This is a difficult question to answer because any answer will be heavily dependent on one's definition of bias. To attempt to answer, I'll be working off of the Merriam-Webster definition of gerrymandering:
to divide (a territorial unit) into election districts to give one
political party an electoral majority in a large number of districts
while concentrating the voting strength of the opposition in as few
districts as possible
I believe that Norwegian system of reapportionment avoids both prongs of this definition of gerrymandering. Wikipedia outlines the Norwegian process:
Out of the 169 seats in the Storting, 150 are apportioned among the 19
Counties of Norway with deliberate bias in favor of rural areas. The
number of seats for a county is decided using a formula in which a
county receives 1 point for every inhabitant and 1.8 points for every
square kilometer of land area. However, the bias is reduced by the 19
compensation seats, which are given to parties that are
underrepresented. Thus the system does not have a great effect on the
partisan composition of the Storting, but does result in more MPs
coming from rural counties. Electoral researcher Bernt Aardal
calculated that if the 2009 parliamentary election had been conducted
without this bias, the Labour Party and Progress Party would both have
lost a seat, while the Red Party and Liberal Party would each have
gained one, reducing the majority of the Red-Green Coalition from 3
seats to 1.
Does the Norwegian system divide election districts to give one political party an electoral majority?

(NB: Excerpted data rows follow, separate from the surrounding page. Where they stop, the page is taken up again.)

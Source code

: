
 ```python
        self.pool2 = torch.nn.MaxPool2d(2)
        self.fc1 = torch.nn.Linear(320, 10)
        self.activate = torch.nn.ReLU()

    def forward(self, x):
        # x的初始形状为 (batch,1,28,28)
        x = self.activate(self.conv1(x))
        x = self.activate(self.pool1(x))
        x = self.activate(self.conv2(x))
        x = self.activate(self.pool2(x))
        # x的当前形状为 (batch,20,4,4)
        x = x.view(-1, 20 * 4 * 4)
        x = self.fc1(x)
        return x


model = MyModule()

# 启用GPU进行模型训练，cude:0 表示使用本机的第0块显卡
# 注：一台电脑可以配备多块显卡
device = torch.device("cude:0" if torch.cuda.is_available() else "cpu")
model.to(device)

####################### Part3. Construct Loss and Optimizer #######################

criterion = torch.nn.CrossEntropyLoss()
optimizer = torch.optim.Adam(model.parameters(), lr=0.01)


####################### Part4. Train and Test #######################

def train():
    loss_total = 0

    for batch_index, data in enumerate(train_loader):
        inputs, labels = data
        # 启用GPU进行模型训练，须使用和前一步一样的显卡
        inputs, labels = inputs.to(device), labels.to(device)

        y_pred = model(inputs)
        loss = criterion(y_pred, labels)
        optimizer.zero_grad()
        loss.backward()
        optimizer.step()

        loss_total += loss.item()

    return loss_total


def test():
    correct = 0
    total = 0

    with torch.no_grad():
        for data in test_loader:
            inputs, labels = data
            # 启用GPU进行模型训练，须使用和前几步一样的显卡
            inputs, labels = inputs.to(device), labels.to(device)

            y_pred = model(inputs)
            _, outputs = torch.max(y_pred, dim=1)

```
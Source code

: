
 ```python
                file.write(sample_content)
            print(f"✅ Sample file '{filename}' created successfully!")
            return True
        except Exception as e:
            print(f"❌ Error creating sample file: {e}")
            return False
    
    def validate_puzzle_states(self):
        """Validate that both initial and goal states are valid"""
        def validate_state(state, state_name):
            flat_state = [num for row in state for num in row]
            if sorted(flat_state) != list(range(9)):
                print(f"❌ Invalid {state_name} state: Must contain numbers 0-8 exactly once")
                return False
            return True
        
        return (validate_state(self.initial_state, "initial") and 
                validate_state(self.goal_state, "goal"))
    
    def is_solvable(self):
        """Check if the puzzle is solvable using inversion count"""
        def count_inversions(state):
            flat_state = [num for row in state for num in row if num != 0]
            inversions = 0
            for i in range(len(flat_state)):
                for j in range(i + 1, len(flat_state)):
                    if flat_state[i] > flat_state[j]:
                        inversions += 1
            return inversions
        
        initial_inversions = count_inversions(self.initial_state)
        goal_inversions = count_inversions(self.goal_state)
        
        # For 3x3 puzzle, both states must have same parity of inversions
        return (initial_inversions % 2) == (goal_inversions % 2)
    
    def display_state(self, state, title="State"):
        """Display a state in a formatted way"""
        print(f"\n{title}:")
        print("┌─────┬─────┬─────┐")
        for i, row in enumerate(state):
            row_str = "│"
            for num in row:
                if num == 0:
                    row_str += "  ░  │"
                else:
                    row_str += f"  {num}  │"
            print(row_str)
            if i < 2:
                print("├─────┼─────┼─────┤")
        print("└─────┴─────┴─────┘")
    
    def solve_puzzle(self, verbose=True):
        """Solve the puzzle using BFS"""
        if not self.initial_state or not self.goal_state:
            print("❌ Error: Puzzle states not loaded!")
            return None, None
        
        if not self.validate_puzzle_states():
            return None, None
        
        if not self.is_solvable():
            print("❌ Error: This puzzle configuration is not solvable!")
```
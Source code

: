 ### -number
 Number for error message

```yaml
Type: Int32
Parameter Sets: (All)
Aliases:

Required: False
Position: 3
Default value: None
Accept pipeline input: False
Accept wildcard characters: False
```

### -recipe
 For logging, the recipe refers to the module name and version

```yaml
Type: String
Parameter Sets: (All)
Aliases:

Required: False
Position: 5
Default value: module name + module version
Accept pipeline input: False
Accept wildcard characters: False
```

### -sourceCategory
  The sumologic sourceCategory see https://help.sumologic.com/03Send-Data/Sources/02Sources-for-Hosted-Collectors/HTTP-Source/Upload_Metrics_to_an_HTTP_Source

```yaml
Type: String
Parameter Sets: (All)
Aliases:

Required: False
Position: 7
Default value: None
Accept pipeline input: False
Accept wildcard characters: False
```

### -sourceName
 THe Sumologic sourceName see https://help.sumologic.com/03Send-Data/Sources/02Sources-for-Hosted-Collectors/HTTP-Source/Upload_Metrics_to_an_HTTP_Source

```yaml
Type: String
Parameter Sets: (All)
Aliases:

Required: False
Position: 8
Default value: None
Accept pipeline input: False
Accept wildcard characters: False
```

- According to a well-credentialed political scientist, removing geographic weights in the system would have been inconsequential in its outcome. Check out his research (which highlight several other, perhaps even more proportionately designed, electoral systems) (Aardal, B. (2011). The Norwegian Electoral System and its Political Consequences. World Political Science, 7(1), pp. -. Retrieved 30 Jun. 2017)
- The proportionate design of the Norwegian system gives less prominent party organizations more power than the US system does.
- The geographic districts remain largely the same over time
Does the Norwegian system concentrate the voting strength of the opposition (in this case, we'll assume that's the minority party(s)) in as few districts as possible?
- Since the geographic weights are counterbalanced with compensation seats, no geography would be disproportionately favored (as outlined in the Aardal study).
- The majority party cannot punish the minority party by changing or modifying district geographies once in power
In conclusion, I believe that the Norwegian system avoids both 1 and 2, uses a mathematical formula, and therefore satisfies the requirements of this question.
I'm also sure that several other countries have similar systems and I'm sure the study I've linked provides further insight into how they work/operate.